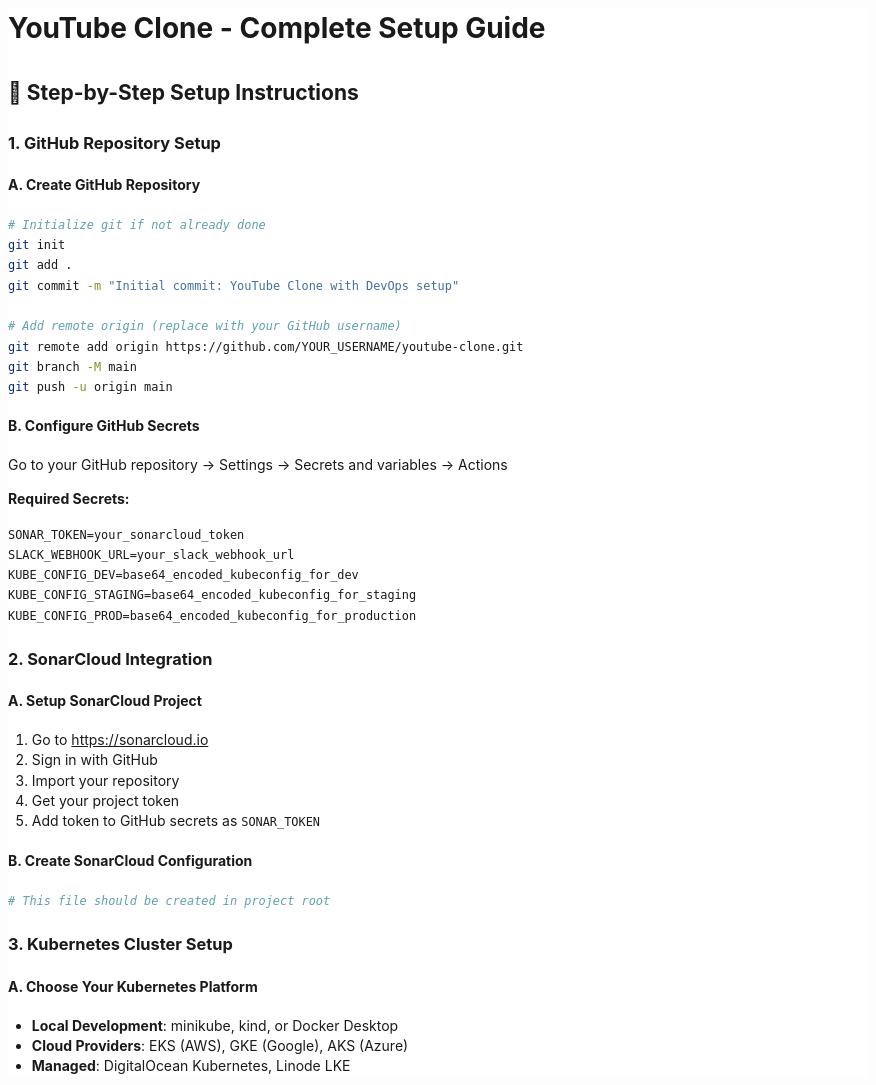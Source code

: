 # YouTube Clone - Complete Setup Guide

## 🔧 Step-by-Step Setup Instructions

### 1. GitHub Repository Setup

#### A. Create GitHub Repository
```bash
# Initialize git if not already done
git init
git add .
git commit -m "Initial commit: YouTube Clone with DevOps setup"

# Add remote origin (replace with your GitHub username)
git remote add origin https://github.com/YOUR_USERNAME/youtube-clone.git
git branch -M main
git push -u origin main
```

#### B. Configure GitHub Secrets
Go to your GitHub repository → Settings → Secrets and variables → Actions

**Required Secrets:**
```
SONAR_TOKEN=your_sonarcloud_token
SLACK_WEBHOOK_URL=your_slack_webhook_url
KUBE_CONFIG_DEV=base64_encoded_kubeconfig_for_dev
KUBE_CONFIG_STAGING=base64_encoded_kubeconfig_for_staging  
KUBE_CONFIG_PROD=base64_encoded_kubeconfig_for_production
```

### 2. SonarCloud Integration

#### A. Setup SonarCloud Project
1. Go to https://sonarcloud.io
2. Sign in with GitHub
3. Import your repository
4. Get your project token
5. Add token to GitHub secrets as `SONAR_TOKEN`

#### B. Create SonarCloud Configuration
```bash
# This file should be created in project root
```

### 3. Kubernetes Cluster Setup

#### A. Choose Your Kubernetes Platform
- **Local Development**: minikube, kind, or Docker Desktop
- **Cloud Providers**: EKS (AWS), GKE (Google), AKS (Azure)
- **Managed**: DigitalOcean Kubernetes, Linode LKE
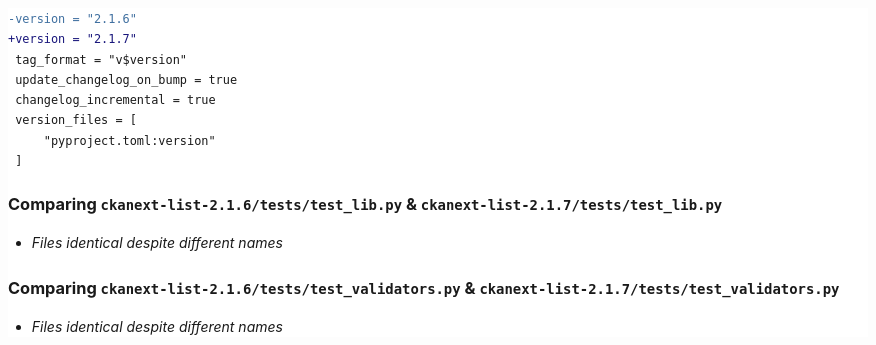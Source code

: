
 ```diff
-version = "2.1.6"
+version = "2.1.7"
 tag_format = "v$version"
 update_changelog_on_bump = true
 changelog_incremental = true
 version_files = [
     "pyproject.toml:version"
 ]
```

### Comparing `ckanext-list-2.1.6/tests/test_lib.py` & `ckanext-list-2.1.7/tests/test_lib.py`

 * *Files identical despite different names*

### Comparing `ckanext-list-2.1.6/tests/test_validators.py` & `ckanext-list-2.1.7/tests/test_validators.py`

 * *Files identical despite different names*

» TO DO
Could you set down the records above word for word, without any of the pictures?

» TASK RESPONSE
Source code

: # YouTube Clone - Complete Setup Guide

## 🔧 Step-by-Step Setup Instructions

### 1. GitHub Repository Setup

#### A. Create GitHub Repository
```bash
# Initialize git if not already done
git init
git add .
git commit -m "Initial commit: YouTube Clone with DevOps setup"

# Add remote origin (replace with your GitHub username)
git remote add origin https://github.com/YOUR_USERNAME/youtube-clone.git
git branch -M main
git push -u origin main
```

#### B. Configure GitHub Secrets
Go to your GitHub repository → Settings → Secrets and variables → Actions

**Required Secrets:**
```
SONAR_TOKEN=your_sonarcloud_token
SLACK_WEBHOOK_URL=your_slack_webhook_url
KUBE_CONFIG_DEV=base64_encoded_kubeconfig_for_dev
KUBE_CONFIG_STAGING=base64_encoded_kubeconfig_for_staging  
KUBE_CONFIG_PROD=base64_encoded_kubeconfig_for_production
```

### 2. SonarCloud Integration

#### A. Setup SonarCloud Project
1. Go to https://sonarcloud.io
2. Sign in with GitHub
3. Import your repository
4. Get your project token
5. Add token to GitHub secrets as `SONAR_TOKEN`

#### B. Create SonarCloud Configuration
```bash
# This file should be created in project root
```

### 3. Kubernetes Cluster Setup

#### A. Choose Your Kubernetes Platform
- **Local Development**: minikube, kind, or Docker Desktop
- **Cloud Providers**: EKS (AWS), GKE (Google), AKS (Azure)
- **Managed**: DigitalOcean Kubernetes, Linode LKE
Source code

:
 ```diff
-version = "2.1.6"
+version = "2.1.7"
 tag_format = "v$version"
 update_changelog_on_bump = true
 changelog_incremental = true
 version_files = [
     "pyproject.toml:version"
 ]
```

### Comparing `ckanext-list-2.1.6/tests/test_lib.py` & `ckanext-list-2.1.7/tests/test_lib.py`

 * *Files identical despite different names*

### Comparing `ckanext-list-2.1.6/tests/test_validators.py` & `ckanext-list-2.1.7/tests/test_validators.py`

 * *Files identical despite different names*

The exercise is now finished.